* THE TASK
Copy each line from the data that has the word "mediaType" in it.
__________________________________________________
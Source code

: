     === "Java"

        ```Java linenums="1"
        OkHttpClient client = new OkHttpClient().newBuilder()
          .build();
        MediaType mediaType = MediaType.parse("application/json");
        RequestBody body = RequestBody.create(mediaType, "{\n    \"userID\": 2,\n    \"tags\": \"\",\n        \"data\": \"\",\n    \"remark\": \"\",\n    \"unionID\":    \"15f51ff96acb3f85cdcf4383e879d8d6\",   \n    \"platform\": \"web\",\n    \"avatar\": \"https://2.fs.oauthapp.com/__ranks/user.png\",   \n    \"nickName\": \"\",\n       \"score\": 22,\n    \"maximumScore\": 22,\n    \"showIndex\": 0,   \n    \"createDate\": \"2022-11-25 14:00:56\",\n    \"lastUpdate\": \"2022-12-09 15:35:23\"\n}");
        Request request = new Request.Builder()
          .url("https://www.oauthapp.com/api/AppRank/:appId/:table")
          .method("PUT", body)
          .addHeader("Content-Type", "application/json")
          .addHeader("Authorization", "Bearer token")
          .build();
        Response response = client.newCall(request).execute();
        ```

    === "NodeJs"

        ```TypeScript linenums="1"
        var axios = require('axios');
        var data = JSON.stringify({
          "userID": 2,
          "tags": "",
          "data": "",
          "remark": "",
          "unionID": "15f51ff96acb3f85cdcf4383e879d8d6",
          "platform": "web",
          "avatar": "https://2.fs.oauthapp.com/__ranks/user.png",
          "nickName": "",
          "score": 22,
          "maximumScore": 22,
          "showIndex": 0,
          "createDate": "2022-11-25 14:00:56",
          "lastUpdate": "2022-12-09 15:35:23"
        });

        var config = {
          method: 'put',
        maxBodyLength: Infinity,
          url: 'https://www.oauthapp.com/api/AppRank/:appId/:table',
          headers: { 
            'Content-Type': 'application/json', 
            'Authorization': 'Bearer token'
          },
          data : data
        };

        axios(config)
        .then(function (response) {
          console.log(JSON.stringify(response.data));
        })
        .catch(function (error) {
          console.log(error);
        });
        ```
__________________________________________________
* WRITTEN REPLY
        MediaType mediaType = MediaType.parse("application/json");
        RequestBody body = RequestBody.create(mediaType, "{\n    \"userID\": 2,\n    \"tags\": \"\",\n        \"data\": \"\",\n    \"remark\": \"\",\n    \"unionID\":    \"15f51ff96acb3f85cdcf4383e879d8d6\",   \n    \"platform\": \"web\",\n    \"avatar\": \"https://2.fs.oauthapp.com/__ranks/user.png\",   \n    \"nickName\": \"\",\n       \"score\": 22,\n    \"maximumScore\": 22,\n    \"showIndex\": 0,   \n    \"createDate\": \"2022-11-25 14:00:56\",\n    \"lastUpdate\": \"2022-12-09 15:35:23\"\n}");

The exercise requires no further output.